Decisionismo e anima democristiana

Non vi sono dubbi il nostro Primo ministro vive un momento di difficoltà: aveva promesso che la soluzione italiana per Alitalia sarebbe andata in porto e si trova invece alle prese con le - non del tutto preventivate - resistenze della Cgil e soprattutto del compattissimo sindacato dei piloti. Tutto ciò insieme ad alcune perplessità che affiorano nella cordata di imprenditori rischia di portare la compagnia al fallimento.


Al fallimento e quindi alla cassa integrazione per i lavoratori, al blocco dei voli e degli aeroporti (i dipendenti Alitalia a quel punto non resteranno con le mani in mano), al caos insomma. E il caos Berlusconi non lo sopporta, perché indipendentemente dalle ragioni e dai torti, il caos significa ingovernabilità, immagine incrinata e inevitabile calo dei consensi. Come è potuto accadere? Perché Silvio nella fretta di ”fare” non ha dato il giusto peso all'anima: intendiamo dire la complessa anima del proprio elettorato e in buona misura anche del resto del popolo italiano. Vediamo di cosa si tratta.


Gli italiani dunque - e in misura molto più accentuata gli elettori di centro-destra - da Berlusconi volevano due cose: in primo luogo che governasse da ”democristiano”, che non fosse invasivo, che lasciasse le cose come stanno, che non turbasse l'oliata redistribuzione della spesa pubblica, che non desse fastidio alle varie corporazioni, che facesse vivere e lasciasse vivere; in secondo luogo - soprattutto nel laboriosissimo nord dove si annidano gli animal spirits della repubblica - ci si attendeva che mettesse le cose a posto, che lanciasse i Brunetta, i Maroni, le Gelmini, i Tremonti, che mettesse mano alla sicurezza, all'economia, che raddrizzasse quanto possibile il franante sistema pubblico italiano, che tenesse a bada la minaccia alle identità profonde del paese.

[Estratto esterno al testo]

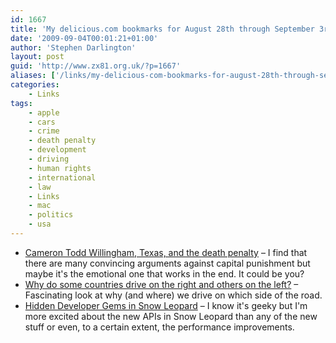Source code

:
 ```yaml
---
id: 1667
title: 'My delicious.com bookmarks for August 28th through September 3rd'
date: '2009-09-04T00:01:21+01:00'
author: 'Stephen Darlington'
layout: post
guid: 'http://www.zx81.org.uk/?p=1667'
aliases: ['/links/my-delicious-com-bookmarks-for-august-28th-through-september-3rd.html']
categories:
    - Links
tags:
    - apple
    - cars
    - crime
    - death penalty
    - development
    - driving
    - human rights
    - international
    - law
    - Links
    - mac
    - politics
    - usa
---
```


- [Cameron Todd Willingham, Texas, and the death penalty](http://www.newyorker.com/reporting/2009/09/07/090907fa_fact_grann?currentPage=all) – I find that there are many convincing arguments against capital punishment but maybe it's the emotional one that works in the end. It could be you?
- [Why do some countries drive on the right and others on the left?](<http://users.telenet.be/worldstandards/driving on the left.htm>) – Fascinating look at why (and where) we drive on which side of the road.
- [Hidden Developer Gems in Snow Leopard](http://waffle.wootest.net/2009/08/28/hidden-developer-gems-in-snow-leopard/) – I know it's geeky but I'm more excited about the new APIs in Snow Leopard than any of the new stuff or even, to a certain extent, the performance improvements.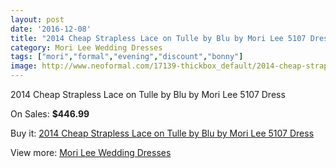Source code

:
 ```yaml
---
layout: post
date: '2016-12-08'
title: "2014 Cheap Strapless Lace on Tulle by Blu by Mori Lee 5107 Dress"
category: Mori Lee Wedding Dresses
tags: ["mori","formal","evening","discount","bonny"]
image: http://www.neoformal.com/17139-thickbox_default/2014-cheap-strapless-lace-on-tulle-by-blu-by-mori-lee-5107-dress.jpg
---
```

2014 Cheap Strapless Lace on Tulle by Blu by Mori Lee 5107 Dress

On Sales: **$446.99**
<a href="https://www.neoformal.com/en/mori-lee-wedding-dresses-2014/5637-2014-cheap-strapless-lace-on-tulle-by-blu-by-mori-lee-5107-dress.html"><amp-img layout="responsive" width="600" height="600" src="//www.neoformal.com/17139-thickbox_default/2014-cheap-strapless-lace-on-tulle-by-blu-by-mori-lee-5107-dress.jpg" alt="2014 Cheap Strapless Lace on Tulle by Blu by Mori Lee 5107 Dress 0" /></a>
<a href="https://www.neoformal.com/en/mori-lee-wedding-dresses-2014/5637-2014-cheap-strapless-lace-on-tulle-by-blu-by-mori-lee-5107-dress.html"><amp-img layout="responsive" width="600" height="600" src="//www.neoformal.com/17140-thickbox_default/2014-cheap-strapless-lace-on-tulle-by-blu-by-mori-lee-5107-dress.jpg" alt="2014 Cheap Strapless Lace on Tulle by Blu by Mori Lee 5107 Dress 1" /></a>
<a href="https://www.neoformal.com/en/mori-lee-wedding-dresses-2014/5637-2014-cheap-strapless-lace-on-tulle-by-blu-by-mori-lee-5107-dress.html"><amp-img layout="responsive" width="600" height="600" src="//www.neoformal.com/17141-thickbox_default/2014-cheap-strapless-lace-on-tulle-by-blu-by-mori-lee-5107-dress.jpg" alt="2014 Cheap Strapless Lace on Tulle by Blu by Mori Lee 5107 Dress 2" /></a>
<a href="https://www.neoformal.com/en/mori-lee-wedding-dresses-2014/5637-2014-cheap-strapless-lace-on-tulle-by-blu-by-mori-lee-5107-dress.html"><amp-img layout="responsive" width="600" height="600" src="//www.neoformal.com/17142-thickbox_default/2014-cheap-strapless-lace-on-tulle-by-blu-by-mori-lee-5107-dress.jpg" alt="2014 Cheap Strapless Lace on Tulle by Blu by Mori Lee 5107 Dress 3" /></a>

Buy it: [2014 Cheap Strapless Lace on Tulle by Blu by Mori Lee 5107 Dress](https://www.neoformal.com/en/mori-lee-wedding-dresses-2014/5637-2014-cheap-strapless-lace-on-tulle-by-blu-by-mori-lee-5107-dress.html "2014 Cheap Strapless Lace on Tulle by Blu by Mori Lee 5107 Dress")

View more: [Mori Lee Wedding Dresses](https://www.neoformal.com/en/67-mori-lee-wedding-dresses-2014 "Mori Lee Wedding Dresses")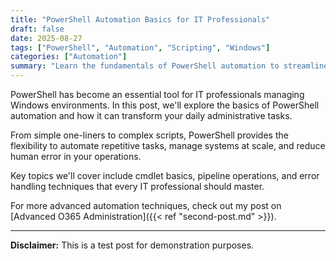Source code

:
 ```yaml
---
title: "PowerShell Automation Basics for IT Professionals"
draft: false
date: 2025-08-27
tags: ["PowerShell", "Automation", "Scripting", "Windows"]
categories: ["Automation"]
summary: "Learn the fundamentals of PowerShell automation to streamline your IT operations"
---
```


PowerShell has become an essential tool for IT professionals managing Windows environments. In this post, we'll explore the basics of PowerShell automation and how it can transform your daily administrative tasks.

From simple one-liners to complex scripts, PowerShell provides the flexibility to automate repetitive tasks, manage systems at scale, and reduce human error in your operations.

Key topics we'll cover include cmdlet basics, pipeline operations, and error handling techniques that every IT professional should master.

For more advanced automation techniques, check out my post on [Advanced O365 Administration]({{< ref "second-post.md" >}}).

---

**Disclaimer:** This is a test post for demonstration purposes.
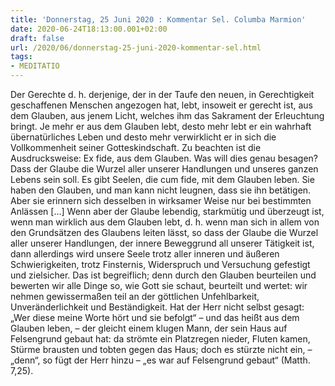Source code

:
 ```yaml
---
title: 'Donnerstag, 25 Juni 2020 : Kommentar Sel. Columba Marmion'
date: 2020-06-24T18:13:00.001+02:00
draft: false
url: /2020/06/donnerstag-25-juni-2020-kommentar-sel.html
tags: 
- MEDITATIO
---
```


Der Gerechte d. h. derjenige, der in der Taufe den neuen, in Gerechtigkeit geschaffenen Menschen angezogen hat, lebt, insoweit er gerecht ist, aus dem Glauben, aus jenem Licht, welches ihm das Sakrament der Erleuchtung bringt. Je mehr er aus dem Glauben lebt, desto mehr lebt er ein wahrhaft übernatürliches Leben und desto mehr verwirklicht er in sich die Vollkommenheit seiner Gotteskindschaft. Zu beachten ist die Ausdrucksweise: Ex fide, aus dem Glauben. Was will dies genau besagen? Dass der Glaube die Wurzel aller unserer Handlungen und unseres ganzen Lebens sein soll. Es gibt Seelen, die cum fide, mit dem Glauben leben. Sie haben den Glauben, und man kann nicht leugnen, dass sie ihn betätigen. Aber sie erinnern sich desselben in wirksamer Weise nur bei bestimmten Anlässen \[…\] Wenn aber der Glaube lebendig, starkmütig und überzeugt ist, wenn man wirklich aus dem Glauben lebt, d. h. wenn man sich in allem von den Grundsätzen des Glaubens leiten lässt, so dass der Glaube die Wurzel aller unserer Handlungen, der innere Beweggrund all unserer Tätigkeit ist, dann allerdings wird unsere Seele trotz aller inneren und äußeren Schwierigkeiten, trotz Finsternis, Widerspruch und Versuchung gefestigt und zielsicher. Das ist begreiflich; denn durch den Glauben beurteilen und bewerten wir alle Dinge so, wie Gott sie schaut, beurteilt und wertet: wir nehmen gewissermaßen teil an der göttlichen Unfehlbarkeit, Unveränderlichkeit und Beständigkeit. Hat der Herr nicht selbst gesagt: „Wer diese meine Worte hört und sie befolgt“ – und das heißt aus dem Glauben leben, – der gleicht einem klugen Mann, der sein Haus auf Felsengrund gebaut hat: da strömte ein Platzregen nieder, Fluten kamen, Stürme brausten und tobten gegen das Haus; doch es stürzte nicht ein, – „denn“, so fügt der Herr hinzu – „es war auf Felsengrund gebaut“ (Matth. 7,25).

A guardarle da vicino entrambe le cose rinviavano e rinviano ad un profondo bisogno di protezione: da un lato il vecchio caldo mondo di ieri, dall'altro una riverniciatura all'italiana di un approccio decisionista che abbiamo visto usare con successo nei paesi anglosassoni (partendo dalla Thatcher e finendo con Blair). Purtroppo le due cose non riescono a stare assieme, o meglio tengono finché i nemici sono gli altri o sono costituzionalmente deboli (si chiamino immigrati, precari della scuola, fannulloni vari, prostitute, etc); non tengono più quando ci si scontra con le strutturate corporazioni italiane: ieri i tassisti e i camionisti, oggi gli assistenti di volo e piloti, domani magari le forze dell'ordine, o ancora i magistrati, i professori universitari, etc.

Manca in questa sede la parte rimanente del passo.